--- TASK TO COMPLETE ---
Search the records below for "have" and copy every line it turns up in.

[Stored dataset items]
---

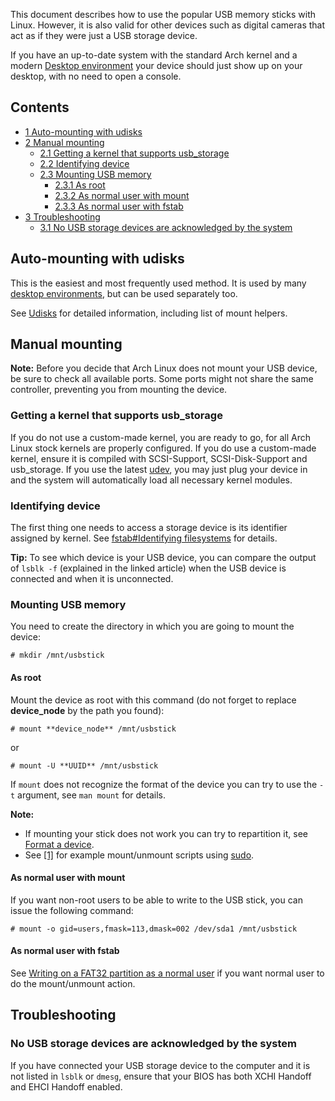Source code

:This document describes how to use the popular USB memory sticks with Linux. However, it is also valid for other devices such as digital cameras that act as if they were just a USB storage device.

If you have an up-to-date system with the standard Arch kernel and a modern [Desktop environment](/index.php/Desktop_environment "Desktop environment") your device should just show up on your desktop, with no need to open a console.

## Contents

*   [1 Auto-mounting with udisks](#Auto-mounting_with_udisks)
*   [2 Manual mounting](#Manual_mounting)
    *   [2.1 Getting a kernel that supports usb_storage](#Getting_a_kernel_that_supports_usb_storage)
    *   [2.2 Identifying device](#Identifying_device)
    *   [2.3 Mounting USB memory](#Mounting_USB_memory)
        *   [2.3.1 As root](#As_root)
        *   [2.3.2 As normal user with mount](#As_normal_user_with_mount)
        *   [2.3.3 As normal user with fstab](#As_normal_user_with_fstab)
*   [3 Troubleshooting](#Troubleshooting)
    *   [3.1 No USB storage devices are acknowledged by the system](#No_USB_storage_devices_are_acknowledged_by_the_system)

## Auto-mounting with udisks

This is the easiest and most frequently used method. It is used by many [desktop environments](/index.php/Desktop_environments "Desktop environments"), but can be used separately too.

See [Udisks](/index.php/Udisks "Udisks") for detailed information, including list of mount helpers.

## Manual mounting

**Note:** Before you decide that Arch Linux does not mount your USB device, be sure to check all available ports. Some ports might not share the same controller, preventing you from mounting the device.

### Getting a kernel that supports usb_storage

If you do not use a custom-made kernel, you are ready to go, for all Arch Linux stock kernels are properly configured. If you do use a custom-made kernel, ensure it is compiled with SCSI-Support, SCSI-Disk-Support and usb_storage. If you use the latest [udev](/index.php/Udev "Udev"), you may just plug your device in and the system will automatically load all necessary kernel modules.

### Identifying device

The first thing one needs to access a storage device is its identifier assigned by kernel. See [fstab#Identifying filesystems](/index.php/Fstab#Identifying_filesystems "Fstab") for details.

**Tip:** To see which device is your USB device, you can compare the output of `lsblk -f` (explained in the linked article) when the USB device is connected and when it is unconnected.

### Mounting USB memory

You need to create the directory in which you are going to mount the device:

```
# mkdir /mnt/usbstick

```

#### As root

Mount the device as root with this command (do not forget to replace **device_node** by the path you found):

```
# mount **device_node** /mnt/usbstick

```

or

```
# mount -U **UUID** /mnt/usbstick

```

If `mount` does not recognize the format of the device you can try to use the `-t` argument, see `man mount` for details.

**Note:**

*   If mounting your stick does not work you can try to repartition it, see [Format a device](/index.php/Format_a_device "Format a device").
*   See [[1]](https://gist.github.com/anonymous/a69093a51f83b53d9fc5) for example mount/unmount scripts using [sudo](/index.php/Sudo "Sudo").

#### As normal user with mount

If you want non-root users to be able to write to the USB stick, you can issue the following command:

```
# mount -o gid=users,fmask=113,dmask=002 /dev/sda1 /mnt/usbstick

```

#### As normal user with fstab

See [Writing on a FAT32 partition as a normal user](/index.php/Writing_on_a_FAT32_partition_as_a_normal_user "Writing on a FAT32 partition as a normal user") if you want normal user to do the mount/unmount action.

## Troubleshooting

### No USB storage devices are acknowledged by the system

If you have connected your USB storage device to the computer and it is not listed in `lsblk` or `dmesg`, ensure that your BIOS has both XCHI Handoff and EHCI Handoff enabled.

---

--- FINAL ANSWER ---
If you have an up-to-date system with the standard Arch kernel and a modern [Desktop environment](/index.php/Desktop_environment "Desktop environment") your device should just show up on your desktop, with no need to open a console.
If you have connected your USB storage device to the computer and it is not listed in `lsblk` or `dmesg`, ensure that your BIOS has both XCHI Handoff and EHCI Handoff enabled.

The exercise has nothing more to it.